The group wisely limited its mission to countering Soviet influence operations that could be exposed in a compelling way with unclassified or declassified information. Given the vague definition of Soviet active measures, the mission easily could have been construed so broadly that completing it would have exceeded the group’s political and substantive capacity. With the mission delineated in a practical way, the group could hold itself accountable for identifying disinformation problems, finding ways to resolve them, and producing actual results. It developed procedures and expertise necessary to complete the mission successfully. The group’s modest definition of purpose and holistic approach to the mission allowed it to concentrate on cases that were likely “winners” and to do so with few resources, which made cooperation from parent organizations more likely.
Unfortunately, the group’s success cannot be easily replicated for several reasons. Some interagency missions are so broad or nebulous that they cannot be construed in an end-to-end mission methodology that is results-oriented. In addition, the exceptional personnel that made the group a success are, by definition, hard to find. Moreover, the organizational milieu that the group operated in was atypical. The group was embedded in a lead agency—the Department of State—that was not supportive of the group’s mission but nonetheless provided working group chairs and some supportive senior officials who were. When these leaders protected and led the group well, they earned the trust and cooperation of other agencies that saw them acting in the national interest rather than the Department of State’s. This unusual condition helped the group coalesce and function at a high level.
The case study is valuable for several reasons. It demonstrates that even a typical small interagency group can be successful under the right conditions, suggests what those conditions might be, and explains why they are rare. The case yields hypotheses on successful small interagency group performance that can be used to guide further research and by practitioners. The case also reveals how little the current national security system does to ensure the success of small interagency groups. By demonstrating the exceptional value of one interagency group, the study foreshadows the enticing prospect of a better system that could routinely generate such high performance.

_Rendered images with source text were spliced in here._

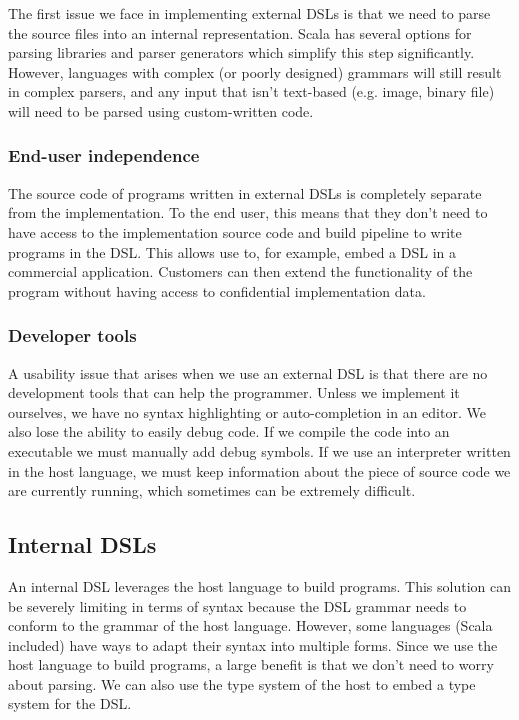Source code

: The first issue we face in implementing external DSLs is that we need to parse the source files into an internal representation.
Scala has several options for parsing libraries and parser generators which simplify this step significantly.
However, languages with complex (or poorly designed) grammars will still result in complex parsers, and any input that isn't text-based (e.g. image, binary file) will need to be parsed using custom-written code.

\subsubsection{End-user independence}

The source code of programs written in external DSLs is completely separate from the implementation.
To the end user, this means that they don't need to have access to the implementation source code and build pipeline to write programs in the DSL.
This allows use to, for example, embed a DSL in a commercial application.
Customers can then extend the functionality of the program without having access to confidential implementation data.

\subsubsection{Developer tools}

A usability issue that arises when we use an external DSL is that there are no development tools that can help the programmer.
Unless we implement it ourselves, we have no syntax highlighting or auto-completion in an editor.
We also lose the ability to easily debug code.
If we compile the code into an executable we must manually add debug symbols.
If we use an interpreter written in the host language, we must keep information about the piece of source code we are currently running, which sometimes can be extremely difficult.

\subsection{Internal DSLs}

An internal DSL leverages the host language to build programs.
This solution can be severely limiting in terms of syntax because the DSL grammar needs to conform to the grammar of the host language.
However, some languages (Scala included) have ways to adapt their syntax into multiple forms.
Since we use the host language to build programs, a large benefit is that we don't need to worry about parsing.
We can also use the type system of the host to embed a type system for the DSL.

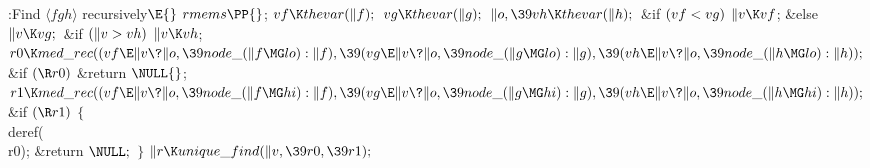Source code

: \B{}:Find $\langle fgh\rangle$ recursively\X${}\E{}$\6
$\\{rmems}\PP{}$;\6
${}\\{vf}\K\\{thevar}(\|f);{}$\6
${}\\{vg}\K\\{thevar}(\|g);{}$\6
${}\|o,\39\\{vh}\K\\{thevar}(\|h);{}$\6
\&{if} ${}(\\{vf}<\\{vg}){}$\1\5
${}\|v\K\\{vf}{}$;\5
\2\&{else}\1\5
${}\|v\K\\{vg};{}$\2\6
\&{if} ${}(\|v>\\{vh}){}$\1\5
${}\|v\K\\{vh}{}$;\2\6
${}\\{r0}\K\\{med\_rec}((\\{vf}\E\|v\?\|o,\39\\{node\_}(\|f\MG\\{lo}):\|f),\39(%
\\{vg}\E\|v\?\|o,\39\\{node\_}(\|g\MG\\{lo}):\|g),\39(\\{vh}\E\|v\?\|o,\39%
\\{node\_}(\|h\MG\\{lo}):\|h));{}$\6
\&{if} ${}(\R\\{r0}){}$\1\5
\&{return} ${}\NULL{}$;\2\6
${}\\{r1}\K\\{med\_rec}((\\{vf}\E\|v\?\|o,\39\\{node\_}(\|f\MG\\{hi}):\|f),\39(%
\\{vg}\E\|v\?\|o,\39\\{node\_}(\|g\MG\\{hi}):\|g),\39(\\{vh}\E\|v\?\|o,\39%
\\{node\_}(\|h\MG\\{hi}):\|h));{}$\6
\&{if} ${}(\R\\{r1}){}$\5
${}\{{}$\1\6
\\{deref}(\\{r0});\6
\&{return} ${}\NULL;{}$\6
\4${}\}{}$\2\6
${}\|r\K\\{unique\_find}(\|v,\39\\{r0},\39\\{r1});{}$\6
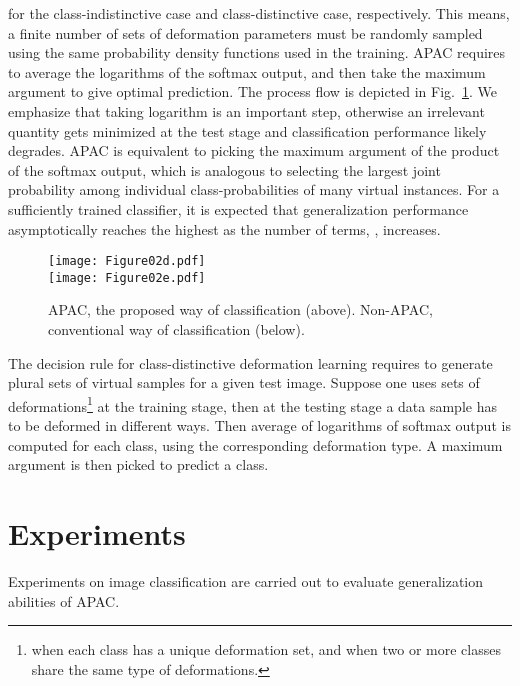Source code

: \documentclass[10pt,twocolumn,letterpaper]{article}
\begin{document}
for the class-indistinctive case and class-distinctive case, respectively.
This means, a finite number of sets of deformation parameters must be randomly sampled
using the same probability density functions used in the 
training.
APAC requires to average the logarithms of the softmax output,
and then take the maximum argument to give optimal prediction.
The process flow is depicted in Fig.~\ref{fig-APAC}.
We emphasize that taking logarithm is an important step,
otherwise an irrelevant quantity gets minimized at the test stage and
classification performance likely degrades.
APAC is equivalent to picking the maximum argument of the product of the softmax output,
which is analogous to selecting the largest joint probability 
among individual class-probabilities of many virtual instances.
For a sufficiently trained classifier, it is expected that generalization performance asymptotically reaches the highest 
as the number of terms, , increases.
\begin{figure}[t]
\begin{center}
\texttt{[image: Figure02d.pdf]}\\ \vspace{-0.0cm}
\texttt{[image: Figure02e.pdf]}
\end{center}
\caption{APAC, the proposed way of classification (above).
Non-APAC, conventional way of classification (below).}
\label{fig-APAC}
\end{figure}

The decision rule for class-distinctive deformation learning
requires to generate plural sets of virtual samples for a given test image.
Suppose one uses  sets of 
deformations\footnote{ when each class has a unique deformation set, and
 when two or more classes share the same type of deformations.}
at the training stage, then
at the testing stage a data sample has to be deformed in  different ways.
Then average of  logarithms of softmax output is computed 
for each class, using the corresponding deformation type.
A maximum argument is then picked to predict a class.





\section{Experiments}

Experiments on image classification are carried out to 
evaluate generalization abilities of APAC.
\end{document}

Finally, the case study yields insights on broader national security subjects. It summarizes the complex debate over American intelligence reform and explains its relation to strategic deception and strategic communications, particularly disinformation. It explains why national security leaders differ over the relative value of strategic communications, why the U.S. national security bureaucracy is often hostile to this discipline, and why America’s current security circumstances demand robust strategic communication capabilities and a dedicated counter-disinformation effort. It argues that such capabilities need to be explained to the U.S. public, managed by dedicated interagency organizations, and integrated into a larger national strategy.